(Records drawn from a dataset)
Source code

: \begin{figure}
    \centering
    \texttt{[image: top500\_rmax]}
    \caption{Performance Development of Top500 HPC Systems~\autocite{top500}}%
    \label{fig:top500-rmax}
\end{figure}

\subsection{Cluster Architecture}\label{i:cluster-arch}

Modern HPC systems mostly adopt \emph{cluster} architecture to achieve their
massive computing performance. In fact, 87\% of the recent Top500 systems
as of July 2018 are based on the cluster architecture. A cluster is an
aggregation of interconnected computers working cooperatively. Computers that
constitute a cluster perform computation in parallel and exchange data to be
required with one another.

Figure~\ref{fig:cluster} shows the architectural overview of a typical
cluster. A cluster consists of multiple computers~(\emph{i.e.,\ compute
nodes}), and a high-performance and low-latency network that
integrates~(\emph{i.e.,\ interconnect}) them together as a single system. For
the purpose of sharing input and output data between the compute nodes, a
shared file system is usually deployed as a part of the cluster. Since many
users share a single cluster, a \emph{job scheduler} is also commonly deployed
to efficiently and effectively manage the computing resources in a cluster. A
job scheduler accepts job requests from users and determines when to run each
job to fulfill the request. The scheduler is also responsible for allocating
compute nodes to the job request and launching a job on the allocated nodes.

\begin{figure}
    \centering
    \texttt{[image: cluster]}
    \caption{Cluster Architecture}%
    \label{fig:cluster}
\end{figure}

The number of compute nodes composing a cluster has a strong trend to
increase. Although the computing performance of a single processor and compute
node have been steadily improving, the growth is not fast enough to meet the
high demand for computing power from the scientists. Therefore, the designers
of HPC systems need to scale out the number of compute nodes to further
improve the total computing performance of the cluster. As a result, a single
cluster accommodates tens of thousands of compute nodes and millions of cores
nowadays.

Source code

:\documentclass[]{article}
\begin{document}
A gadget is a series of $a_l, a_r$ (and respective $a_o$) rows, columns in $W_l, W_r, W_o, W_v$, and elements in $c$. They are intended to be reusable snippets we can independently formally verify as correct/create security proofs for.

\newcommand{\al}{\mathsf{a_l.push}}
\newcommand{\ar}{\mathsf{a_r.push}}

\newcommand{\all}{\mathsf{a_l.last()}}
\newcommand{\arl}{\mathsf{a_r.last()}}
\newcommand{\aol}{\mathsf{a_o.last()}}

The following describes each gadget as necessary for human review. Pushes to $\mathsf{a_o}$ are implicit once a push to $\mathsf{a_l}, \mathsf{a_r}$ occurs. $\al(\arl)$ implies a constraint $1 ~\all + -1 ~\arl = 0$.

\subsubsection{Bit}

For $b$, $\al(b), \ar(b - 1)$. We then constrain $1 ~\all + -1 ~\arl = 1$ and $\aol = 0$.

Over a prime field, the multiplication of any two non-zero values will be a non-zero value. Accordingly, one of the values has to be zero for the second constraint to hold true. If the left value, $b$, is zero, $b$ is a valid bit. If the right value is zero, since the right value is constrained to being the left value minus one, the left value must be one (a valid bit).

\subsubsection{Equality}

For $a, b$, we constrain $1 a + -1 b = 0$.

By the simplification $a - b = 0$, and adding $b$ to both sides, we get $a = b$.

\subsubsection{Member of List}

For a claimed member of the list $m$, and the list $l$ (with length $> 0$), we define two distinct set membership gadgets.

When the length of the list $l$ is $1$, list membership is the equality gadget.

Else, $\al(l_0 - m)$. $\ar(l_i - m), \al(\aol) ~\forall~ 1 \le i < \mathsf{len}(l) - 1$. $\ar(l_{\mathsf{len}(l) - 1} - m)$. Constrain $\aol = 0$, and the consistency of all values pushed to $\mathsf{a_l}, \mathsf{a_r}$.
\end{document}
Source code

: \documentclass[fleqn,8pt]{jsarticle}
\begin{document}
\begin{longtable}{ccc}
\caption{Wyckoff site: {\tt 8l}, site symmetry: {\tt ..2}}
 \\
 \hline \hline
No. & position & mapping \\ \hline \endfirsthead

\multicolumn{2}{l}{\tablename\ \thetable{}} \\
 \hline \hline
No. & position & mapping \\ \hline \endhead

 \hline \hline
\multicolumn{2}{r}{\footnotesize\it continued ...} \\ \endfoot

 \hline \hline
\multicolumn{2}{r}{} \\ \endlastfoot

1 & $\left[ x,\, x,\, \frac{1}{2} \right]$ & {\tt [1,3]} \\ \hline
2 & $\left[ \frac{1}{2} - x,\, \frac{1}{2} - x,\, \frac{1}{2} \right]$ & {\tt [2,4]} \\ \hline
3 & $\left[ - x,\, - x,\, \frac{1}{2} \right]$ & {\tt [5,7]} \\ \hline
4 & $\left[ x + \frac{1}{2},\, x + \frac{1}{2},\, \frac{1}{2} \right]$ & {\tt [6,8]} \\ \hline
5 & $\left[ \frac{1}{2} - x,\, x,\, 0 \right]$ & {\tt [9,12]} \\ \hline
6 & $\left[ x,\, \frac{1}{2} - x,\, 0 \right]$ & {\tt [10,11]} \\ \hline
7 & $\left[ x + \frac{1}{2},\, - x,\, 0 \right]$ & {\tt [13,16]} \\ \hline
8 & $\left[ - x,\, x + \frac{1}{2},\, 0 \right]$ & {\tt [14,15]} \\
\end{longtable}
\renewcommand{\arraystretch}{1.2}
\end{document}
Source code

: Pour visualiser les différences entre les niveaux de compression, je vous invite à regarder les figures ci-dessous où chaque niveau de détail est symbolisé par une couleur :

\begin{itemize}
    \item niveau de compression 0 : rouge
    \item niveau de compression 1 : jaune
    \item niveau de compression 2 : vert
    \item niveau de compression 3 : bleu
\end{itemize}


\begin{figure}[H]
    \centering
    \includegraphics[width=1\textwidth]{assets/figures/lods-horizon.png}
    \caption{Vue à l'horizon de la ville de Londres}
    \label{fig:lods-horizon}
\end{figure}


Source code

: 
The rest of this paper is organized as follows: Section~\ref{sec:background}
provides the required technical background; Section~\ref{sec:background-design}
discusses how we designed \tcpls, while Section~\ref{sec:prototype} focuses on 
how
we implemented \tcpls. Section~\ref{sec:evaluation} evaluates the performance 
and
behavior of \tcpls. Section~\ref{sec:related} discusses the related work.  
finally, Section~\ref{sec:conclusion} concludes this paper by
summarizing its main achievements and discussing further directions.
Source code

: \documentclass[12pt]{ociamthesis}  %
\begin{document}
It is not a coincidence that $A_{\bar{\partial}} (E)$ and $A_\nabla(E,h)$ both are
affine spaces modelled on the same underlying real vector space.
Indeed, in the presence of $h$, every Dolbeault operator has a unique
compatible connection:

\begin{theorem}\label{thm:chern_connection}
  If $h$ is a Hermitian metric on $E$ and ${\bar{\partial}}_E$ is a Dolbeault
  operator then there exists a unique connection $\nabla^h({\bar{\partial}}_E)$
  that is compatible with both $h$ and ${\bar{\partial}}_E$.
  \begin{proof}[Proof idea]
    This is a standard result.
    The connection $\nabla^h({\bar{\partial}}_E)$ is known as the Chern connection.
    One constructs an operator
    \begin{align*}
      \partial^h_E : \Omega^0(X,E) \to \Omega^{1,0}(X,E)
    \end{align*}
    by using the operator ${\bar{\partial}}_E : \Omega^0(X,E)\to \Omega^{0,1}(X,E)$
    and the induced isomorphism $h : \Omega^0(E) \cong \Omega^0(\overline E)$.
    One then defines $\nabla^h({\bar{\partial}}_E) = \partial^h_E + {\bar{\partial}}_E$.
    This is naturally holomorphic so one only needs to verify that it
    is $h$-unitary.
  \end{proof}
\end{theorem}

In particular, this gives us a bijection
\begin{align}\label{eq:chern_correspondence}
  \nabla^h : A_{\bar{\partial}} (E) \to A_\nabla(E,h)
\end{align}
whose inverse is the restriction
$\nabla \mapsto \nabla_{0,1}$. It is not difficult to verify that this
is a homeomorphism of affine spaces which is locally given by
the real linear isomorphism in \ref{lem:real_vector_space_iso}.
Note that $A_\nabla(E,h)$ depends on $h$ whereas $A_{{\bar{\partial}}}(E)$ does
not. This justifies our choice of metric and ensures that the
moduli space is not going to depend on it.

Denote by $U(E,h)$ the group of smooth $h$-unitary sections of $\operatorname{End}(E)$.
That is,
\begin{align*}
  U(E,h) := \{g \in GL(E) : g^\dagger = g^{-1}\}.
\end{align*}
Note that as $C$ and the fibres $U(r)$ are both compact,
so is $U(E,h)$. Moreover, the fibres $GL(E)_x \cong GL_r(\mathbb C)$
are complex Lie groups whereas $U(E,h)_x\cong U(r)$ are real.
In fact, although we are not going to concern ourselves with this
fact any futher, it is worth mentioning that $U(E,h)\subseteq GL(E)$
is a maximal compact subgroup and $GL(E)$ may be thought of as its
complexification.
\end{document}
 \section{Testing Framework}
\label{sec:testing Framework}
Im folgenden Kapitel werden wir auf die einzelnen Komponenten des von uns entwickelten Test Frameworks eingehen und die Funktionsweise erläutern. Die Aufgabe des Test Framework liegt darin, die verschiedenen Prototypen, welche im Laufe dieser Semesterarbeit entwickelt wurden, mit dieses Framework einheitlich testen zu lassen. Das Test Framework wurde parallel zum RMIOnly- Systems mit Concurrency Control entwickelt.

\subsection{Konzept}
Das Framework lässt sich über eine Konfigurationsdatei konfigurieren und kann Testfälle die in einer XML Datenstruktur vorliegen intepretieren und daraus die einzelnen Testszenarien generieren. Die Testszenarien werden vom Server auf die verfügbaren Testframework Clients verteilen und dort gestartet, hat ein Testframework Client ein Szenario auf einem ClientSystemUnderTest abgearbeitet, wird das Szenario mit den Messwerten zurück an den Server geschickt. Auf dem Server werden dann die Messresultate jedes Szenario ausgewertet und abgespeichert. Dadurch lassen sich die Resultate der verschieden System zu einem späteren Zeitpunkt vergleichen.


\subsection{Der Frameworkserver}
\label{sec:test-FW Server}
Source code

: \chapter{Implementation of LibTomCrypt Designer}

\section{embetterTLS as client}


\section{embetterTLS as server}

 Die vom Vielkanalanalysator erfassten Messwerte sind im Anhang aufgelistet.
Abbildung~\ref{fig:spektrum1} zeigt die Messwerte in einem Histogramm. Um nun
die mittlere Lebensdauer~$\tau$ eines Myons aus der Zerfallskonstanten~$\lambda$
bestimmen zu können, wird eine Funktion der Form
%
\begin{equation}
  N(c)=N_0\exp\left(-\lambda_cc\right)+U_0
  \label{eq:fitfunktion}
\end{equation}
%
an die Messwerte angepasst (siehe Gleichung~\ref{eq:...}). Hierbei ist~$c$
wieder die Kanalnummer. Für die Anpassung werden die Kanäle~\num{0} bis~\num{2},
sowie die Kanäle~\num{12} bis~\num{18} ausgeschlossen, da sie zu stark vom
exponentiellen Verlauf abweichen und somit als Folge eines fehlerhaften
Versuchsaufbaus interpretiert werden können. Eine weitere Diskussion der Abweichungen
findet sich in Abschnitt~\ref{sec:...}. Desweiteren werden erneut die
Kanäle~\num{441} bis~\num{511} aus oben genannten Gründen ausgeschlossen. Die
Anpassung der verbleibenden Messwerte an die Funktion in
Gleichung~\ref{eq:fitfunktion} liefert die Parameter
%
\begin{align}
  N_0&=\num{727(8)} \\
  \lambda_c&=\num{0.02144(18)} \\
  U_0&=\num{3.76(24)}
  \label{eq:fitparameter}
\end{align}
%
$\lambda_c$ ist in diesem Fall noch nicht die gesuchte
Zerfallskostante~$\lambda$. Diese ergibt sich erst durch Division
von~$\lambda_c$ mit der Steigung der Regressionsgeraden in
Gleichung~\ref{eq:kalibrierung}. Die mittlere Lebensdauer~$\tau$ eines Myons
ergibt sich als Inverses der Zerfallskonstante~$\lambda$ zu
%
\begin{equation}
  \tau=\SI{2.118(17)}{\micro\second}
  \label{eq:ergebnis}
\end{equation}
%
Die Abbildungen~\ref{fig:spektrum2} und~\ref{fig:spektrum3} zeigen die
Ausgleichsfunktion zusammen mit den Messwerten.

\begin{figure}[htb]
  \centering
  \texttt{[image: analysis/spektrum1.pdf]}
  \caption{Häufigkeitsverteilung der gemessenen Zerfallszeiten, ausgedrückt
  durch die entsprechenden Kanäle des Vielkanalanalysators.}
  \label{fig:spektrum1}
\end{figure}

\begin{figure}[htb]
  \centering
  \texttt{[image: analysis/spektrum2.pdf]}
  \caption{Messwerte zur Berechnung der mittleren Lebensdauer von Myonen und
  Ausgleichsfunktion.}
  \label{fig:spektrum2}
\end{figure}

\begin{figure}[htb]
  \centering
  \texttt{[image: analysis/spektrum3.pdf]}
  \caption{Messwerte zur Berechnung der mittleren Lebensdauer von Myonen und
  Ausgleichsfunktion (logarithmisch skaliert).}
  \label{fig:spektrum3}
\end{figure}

**Instructions for the task**
Return, word for word, the lines of the data above from the line with "so is $U(E,h)$." through the line with "an die Messwerte", inclusive.

**Your solution**
so is $U(E,h)$. Moreover, the fibres $GL(E)_x \cong GL_r(\mathbb C)$
are complex Lie groups whereas $U(E,h)_x\cong U(r)$ are real.
In fact, although we are not going to concern ourselves with this
fact any futher, it is worth mentioning that $U(E,h)\subseteq GL(E)$
is a maximal compact subgroup and $GL(E)$ may be thought of as its
complexification.
\end{document}
 \section{Testing Framework}
\label{sec:testing Framework}
Im folgenden Kapitel werden wir auf die einzelnen Komponenten des von uns entwickelten Test Frameworks eingehen und die Funktionsweise erläutern. Die Aufgabe des Test Framework liegt darin, die verschiedenen Prototypen, welche im Laufe dieser Semesterarbeit entwickelt wurden, mit dieses Framework einheitlich testen zu lassen. Das Test Framework wurde parallel zum RMIOnly- Systems mit Concurrency Control entwickelt.

\subsection{Konzept}
Das Framework lässt sich über eine Konfigurationsdatei konfigurieren und kann Testfälle die in einer XML Datenstruktur vorliegen intepretieren und daraus die einzelnen Testszenarien generieren. Die Testszenarien werden vom Server auf die verfügbaren Testframework Clients verteilen und dort gestartet, hat ein Testframework Client ein Szenario auf einem ClientSystemUnderTest abgearbeitet, wird das Szenario mit den Messwerten zurück an den Server geschickt. Auf dem Server werden dann die Messresultate jedes Szenario ausgewertet und abgespeichert. Dadurch lassen sich die Resultate der verschieden System zu einem späteren Zeitpunkt vergleichen.


\subsection{Der Frameworkserver}
\label{sec:test-FW Server}
Source code

: \chapter{Implementation of LibTomCrypt Designer}

\section{embetterTLS as client}


\section{embetterTLS as server}

 Die vom Vielkanalanalysator erfassten Messwerte sind im Anhang aufgelistet.
Abbildung~\ref{fig:spektrum1} zeigt die Messwerte in einem Histogramm. Um nun
die mittlere Lebensdauer~$\tau$ eines Myons aus der Zerfallskonstanten~$\lambda$
bestimmen zu können, wird eine Funktion der Form
%
\begin{equation}
  N(c)=N_0\exp\left(-\lambda_cc\right)+U_0
  \label{eq:fitfunktion}
\end{equation}
%
an die Messwerte angepasst (siehe Gleichung~\ref{eq:...}). Hierbei ist~$c$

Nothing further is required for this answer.